PROBLEM STATEMENT> Repeat exactly the opening lines of the records, ending with the line that contains "(T \to \infty) \approx 8.17$$".

________________________

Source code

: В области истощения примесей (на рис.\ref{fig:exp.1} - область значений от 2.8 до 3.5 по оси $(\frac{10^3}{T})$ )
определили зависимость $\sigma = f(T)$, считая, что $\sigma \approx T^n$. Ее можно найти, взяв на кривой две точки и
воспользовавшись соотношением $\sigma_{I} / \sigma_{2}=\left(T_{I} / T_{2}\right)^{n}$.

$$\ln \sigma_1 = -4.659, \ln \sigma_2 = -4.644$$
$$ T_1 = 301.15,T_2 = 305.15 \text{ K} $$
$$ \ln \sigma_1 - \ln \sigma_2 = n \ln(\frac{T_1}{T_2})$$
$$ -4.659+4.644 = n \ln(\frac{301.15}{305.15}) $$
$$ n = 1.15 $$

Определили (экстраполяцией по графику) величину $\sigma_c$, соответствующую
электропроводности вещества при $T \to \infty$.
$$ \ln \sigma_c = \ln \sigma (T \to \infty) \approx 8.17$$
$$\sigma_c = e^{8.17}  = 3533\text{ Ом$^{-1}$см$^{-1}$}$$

________________________

TASK OUTPUT>
Source code

: В области истощения примесей (на рис.\ref{fig:exp.1} - область значений от 2.8 до 3.5 по оси $(\frac{10^3}{T})$ )
определили зависимость $\sigma = f(T)$, считая, что $\sigma \approx T^n$. Ее можно найти, взяв на кривой две точки и
воспользовавшись соотношением $\sigma_{I} / \sigma_{2}=\left(T_{I} / T_{2}\right)^{n}$.

$$\ln \sigma_1 = -4.659, \ln \sigma_2 = -4.644$$
$$ T_1 = 301.15,T_2 = 305.15 \text{ K} $$
$$ \ln \sigma_1 - \ln \sigma_2 = n \ln(\frac{T_1}{T_2})$$
$$ -4.659+4.644 = n \ln(\frac{301.15}{305.15}) $$
$$ n = 1.15 $$

Определили (экстраполяцией по графику) величину $\sigma_c$, соответствующую
электропроводности вещества при $T \to \infty$.
$$ \ln \sigma_c = \ln \sigma (T \to \infty) \approx 8.17$$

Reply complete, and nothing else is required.